# Data Prepocessing with Scikit Learn

#### The main task for machine learning engineers is to first analyze the data for viable trends, then create an efficient input pipeline for training a model.This process involves using libraries like NumPy and pandas for handling data, along with machine learning frameworks like TensorFlow for creating the model and input pipeline. 
#### The scikit-learn library includes tools for data preprocessing and data mining. It is imported in Python via the statement 
> **import sklearn**

# Standardizing Data

#### When data can take on any range of values, it makes it difficult to interpret. Therefore, data scientists will convert the data into a standard format to make it easier to understand. **The standard format refers to data that has 0 mean and unit variance (i.e. standard deviation = 1), and the process of converting data into this format is called data standardization.**

#### Data standardization is a relatively simple process. For each data value, x, we subtract the overall mean of the data, μ, then divide by the overall standard deviation, σ. The new value, z, represents the standardized data value

# NumPy and scikit-learn

#### The array’s rows represent individual data observations, while each column represents a particular feature of the data, i.e. the same format as a spreadsheet data table.

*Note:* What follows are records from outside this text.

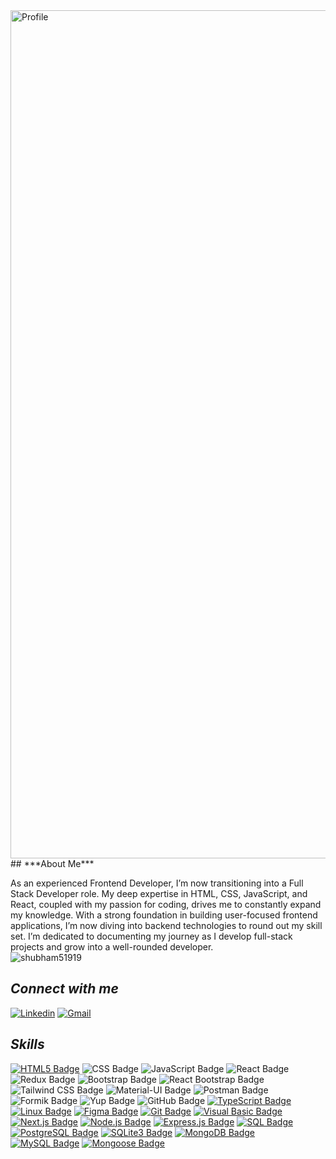 <img width="1357" alt="Profile" src="https://github.com/user-attachments/assets/b7aa342e-2244-45f9-b103-45643b576c2c">
## ***About Me***
<p align="left"> 
As an experienced Frontend Developer, I’m now transitioning into a Full Stack Developer role. My deep expertise in HTML, CSS, JavaScript, and React, coupled with my passion for coding, drives me to constantly expand my knowledge. With a strong foundation in building user-focused frontend applications, I’m now diving into backend technologies to round out my skill set. I’m dedicated to documenting my journey as I develop full-stack projects and grow into a well-rounded developer.<br>


<span align="left"> 
  <img src="https://komarev.com/ghpvc/?username=shubham51919&label=Profile%20views&color=018610&style=for-the-badge" alt="shubham51919" /> 
</span>


## ***Connect with me***
[![Linkedin](https://img.shields.io/badge/linkedin-%018610.svg?&style=for-the-badge&logo=linkedin&logoColor=white)](https://www.linkedin.com/in/shubham51919/)
[![Gmail](https://img.shields.io/badge/gmail-%018610.svg?&style=for-the-badge&logo=gmail&logoColor=white)](mailto:shubhamsharma51919@gmail.com) <br>


## ***Skills***
[![HTML5 Badge](https://img.shields.io/badge/html5-%018610.svg?style=for-the-badge&logo=html5&logoColor=white)](https://your-link-here)
![CSS Badge](https://img.shields.io/badge/css-%018610.svg?style=for-the-badge&logo=css3&logoColor=white)
![JavaScript Badge](https://img.shields.io/badge/javascript-%018610.svg?style=for-the-badge&logo=javascript&logoColor=white)
![React Badge](https://img.shields.io/badge/react-%018610.svg?style=for-the-badge&logo=react&logoColor=white)
![Redux Badge](https://img.shields.io/badge/redux-%018610.svg?style=for-the-badge&logo=redux&logoColor=white)
![Bootstrap Badge](https://img.shields.io/badge/bootstrap-%018610.svg?style=for-the-badge&logo=bootstrap&logoColor=white)
![React Bootstrap Badge](https://img.shields.io/badge/react_bootstrap-%018610.svg?style=for-the-badge&logo=react&logoColor=white)
![Tailwind CSS Badge](https://img.shields.io/badge/tailwind_css-%018610.svg?style=for-the-badge&logo=tailwind-css&logoColor=white)
![Material-UI Badge](https://img.shields.io/badge/material_ui-%018610.svg?style=for-the-badge&logo=material-ui&logoColor=white)
![Postman Badge](https://img.shields.io/badge/postman-%018610.svg?style=for-the-badge&logo=postman&logoColor=white)
![Formik Badge](https://img.shields.io/badge/formik-%018610.svg?style=for-the-badge&logo=formik&logoColor=white)
![Yup Badge](https://img.shields.io/badge/yup-%018610.svg?style=for-the-badge&logo=yup&logoColor=white)
![GitHub Badge](https://img.shields.io/badge/github-%018610.svg?style=for-the-badge&logo=github&logoColor=white)
[![TypeScript Badge](https://img.shields.io/badge/typescript-%018610.svg?style=for-the-badge&logo=typescript&logoColor=white)](https://your-typescript-link-here)
[![Linux Badge](https://img.shields.io/badge/linux-%018610.svg?style=for-the-badge&logo=linux&logoColor=white)](https://your-linux-link-here)
[![Figma Badge](https://img.shields.io/badge/figma-%018610.svg?style=for-the-badge&logo=figma&logoColor=white)](https://your-figma-link-here)
[![Git Badge](https://img.shields.io/badge/git-%018610.svg?style=for-the-badge&logo=git&logoColor=white)](https://your-git-link-here)
[![Visual Basic Badge](https://img.shields.io/badge/Visual_Basic-%018610.svg?style=for-the-badge&logo=visual-studio&logoColor=white)](https://your-visual-basic-link-here)
[![Next.js Badge](https://img.shields.io/badge/Next.js-%018610.svg?style=for-the-badge&logo=next.js&logoColor=white)](https://your-next-js-link-here)
[![Node.js Badge](https://img.shields.io/badge/Node.js-%018610.svg?style=for-the-badge&logo=node.js&logoColor=white)](https://nodejs.org/)
[![Express.js Badge](https://img.shields.io/badge/Express.js-%018610.svg?style=for-the-badge)](https://expressjs.com/)
[![SQL Badge](https://img.shields.io/badge/SQL-%018610.svg?style=for-the-badge&logo=sql&logoColor=white)](https://en.wikipedia.org/wiki/SQL)
[![PostgreSQL Badge](https://img.shields.io/badge/PostgreSQL-%018610.svg?style=for-the-badge&logo=postgresql&logoColor=white)](https://www.postgresql.org/)
[![SQLite3 Badge](https://img.shields.io/badge/SQLite3-%018610.svg?style=for-the-badge&logo=sqlite&logoColor=white)](https://www.sqlite.org/index.html)
[![MongoDB Badge](https://img.shields.io/badge/MongoDB-%018610.svg?style=for-the-badge&logo=mongodb&logoColor=white)](https://www.mongodb.com/)
[![MySQL Badge](https://img.shields.io/badge/MySQL-%018610.svg?style=for-the-badge&logo=mysql&logoColor=white)](https://www.mysql.com/)
[![Mongoose Badge](https://img.shields.io/badge/Mongoose-%018610.svg?style=for-the-badge&logo=mongoose&logoColor=white)](https://mongoosejs.com/)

#### The scikit-learn data preprocessing module is called **sklearn.preprocessing**. One of the functions in this module, scale, applies data standardization to a given axis of a NumPy array.

In [1]:
import numpy as np
# defined pizza data
pizza_data = np.array([[2100,   10,  800],
       [2500,   11,  850],
       [1800,   10,  760],
       [2000,   12,  800],
       [2300,   11,  810]])
# Newline to separate print statements
print('{}\n'.format(repr(pizza_data)))

from sklearn.preprocessing import scale
# Standardizing each column of pizza_data
col_standardized = scale(pizza_data)
print('{}\n'.format(repr(col_standardized)))

# Column means (rounded to nearest thousandth)
col_means = col_standardized.mean(axis=0).round(decimals=3)
print('{}\n'.format(repr(col_means)))

# Column standard deviations
col_stds = col_standardized.std(axis=0)
print('{}\n'.format(repr(col_stds)))

array([[2100,   10,  800],
       [2500,   11,  850],
       [1800,   10,  760],
       [2000,   12,  800],
       [2300,   11,  810]])

array([[-0.16552118, -1.06904497, -0.1393466 ],
       [ 1.4896906 ,  0.26726124,  1.60248593],
       [-1.40693001, -1.06904497, -1.53281263],
       [-0.57932412,  1.60356745, -0.1393466 ],
       [ 0.66208471,  0.26726124,  0.2090199 ]])

array([ 0., -0.,  0.])

array([1., 1., 1.])



#### We normally standardize the data independently across each feature of the data array. This way, we can see how many standard deviations a particular observation's feature value is from the mean.
#### If for some reason we need to standardize the data across rows, rather than columns, we can set the axis keyword argument in the scale function to 1. This may be the case when analyzing data within observations, rather than within a feature.